Provided records:
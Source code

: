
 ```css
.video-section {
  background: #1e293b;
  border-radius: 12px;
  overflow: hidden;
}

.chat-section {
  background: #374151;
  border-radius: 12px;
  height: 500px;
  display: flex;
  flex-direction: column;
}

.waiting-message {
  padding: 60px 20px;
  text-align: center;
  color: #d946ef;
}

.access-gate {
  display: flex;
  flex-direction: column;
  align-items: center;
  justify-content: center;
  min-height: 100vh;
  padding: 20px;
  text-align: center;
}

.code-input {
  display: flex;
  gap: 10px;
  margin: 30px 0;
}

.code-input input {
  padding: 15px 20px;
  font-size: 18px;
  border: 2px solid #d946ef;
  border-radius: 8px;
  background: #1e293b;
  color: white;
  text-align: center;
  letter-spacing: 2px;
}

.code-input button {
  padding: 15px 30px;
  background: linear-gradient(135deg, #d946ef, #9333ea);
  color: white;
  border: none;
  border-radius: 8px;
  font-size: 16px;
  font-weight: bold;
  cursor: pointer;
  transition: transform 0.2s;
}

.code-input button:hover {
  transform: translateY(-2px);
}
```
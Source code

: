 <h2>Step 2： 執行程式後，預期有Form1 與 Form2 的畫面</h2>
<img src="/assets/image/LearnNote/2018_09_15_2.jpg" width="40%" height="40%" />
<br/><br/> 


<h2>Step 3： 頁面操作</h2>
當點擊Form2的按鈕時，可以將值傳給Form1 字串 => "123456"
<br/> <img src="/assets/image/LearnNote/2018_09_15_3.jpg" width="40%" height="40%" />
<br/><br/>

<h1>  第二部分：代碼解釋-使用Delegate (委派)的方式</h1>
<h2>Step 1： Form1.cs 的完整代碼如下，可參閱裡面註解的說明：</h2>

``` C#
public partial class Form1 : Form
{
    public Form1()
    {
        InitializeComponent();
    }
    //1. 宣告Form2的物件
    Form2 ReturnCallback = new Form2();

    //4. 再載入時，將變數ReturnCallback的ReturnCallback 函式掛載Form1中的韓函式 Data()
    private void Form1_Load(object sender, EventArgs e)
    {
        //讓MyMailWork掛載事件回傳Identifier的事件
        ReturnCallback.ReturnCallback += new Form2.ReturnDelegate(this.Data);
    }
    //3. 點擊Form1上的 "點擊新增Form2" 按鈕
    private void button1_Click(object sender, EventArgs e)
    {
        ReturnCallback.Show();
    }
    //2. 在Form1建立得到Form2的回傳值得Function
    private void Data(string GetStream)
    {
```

How to complete this task:
Your task is to retype the data exactly, with no line missing.

Task response:
Source code

:
 ```css
.video-section {
  background: #1e293b;
  border-radius: 12px;
  overflow: hidden;
}

.chat-section {
  background: #374151;
  border-radius: 12px;
  height: 500px;
  display: flex;
  flex-direction: column;
}

.waiting-message {
  padding: 60px 20px;
  text-align: center;
  color: #d946ef;
}

.access-gate {
  display: flex;
  flex-direction: column;
  align-items: center;
  justify-content: center;
  min-height: 100vh;
  padding: 20px;
  text-align: center;
}

.code-input {
  display: flex;
  gap: 10px;
  margin: 30px 0;
}

.code-input input {
  padding: 15px 20px;
  font-size: 18px;
  border: 2px solid #d946ef;
  border-radius: 8px;
  background: #1e293b;
  color: white;
  text-align: center;
  letter-spacing: 2px;
}

.code-input button {
  padding: 15px 30px;
  background: linear-gradient(135deg, #d946ef, #9333ea);
  color: white;
  border: none;
  border-radius: 8px;
  font-size: 16px;
  font-weight: bold;
  cursor: pointer;
  transition: transform 0.2s;
}

.code-input button:hover {
  transform: translateY(-2px);
}
```
Source code

: <h2>Step 2： 執行程式後，預期有Form1 與 Form2 的畫面</h2>
<img src="/assets/image/LearnNote/2018_09_15_2.jpg" width="40%" height="40%" />
<br/><br/> 


<h2>Step 3： 頁面操作</h2>
當點擊Form2的按鈕時，可以將值傳給Form1 字串 => "123456"
<br/> <img src="/assets/image/LearnNote/2018_09_15_3.jpg" width="40%" height="40%" />
<br/><br/>

<h1>  第二部分：代碼解釋-使用Delegate (委派)的方式</h1>
<h2>Step 1： Form1.cs 的完整代碼如下，可參閱裡面註解的說明：</h2>

``` C#
public partial class Form1 : Form
{
    public Form1()
    {
        InitializeComponent();
    }
    //1. 宣告Form2的物件
    Form2 ReturnCallback = new Form2();

    //4. 再載入時，將變數ReturnCallback的ReturnCallback 函式掛載Form1中的韓函式 Data()
    private void Form1_Load(object sender, EventArgs e)
    {
        //讓MyMailWork掛載事件回傳Identifier的事件
        ReturnCallback.ReturnCallback += new Form2.ReturnDelegate(this.Data);
    }
    //3. 點擊Form1上的 "點擊新增Form2" 按鈕
    private void button1_Click(object sender, EventArgs e)
    {
        ReturnCallback.Show();
    }
    //2. 在Form1建立得到Form2的回傳值得Function
    private void Data(string GetStream)
    {
```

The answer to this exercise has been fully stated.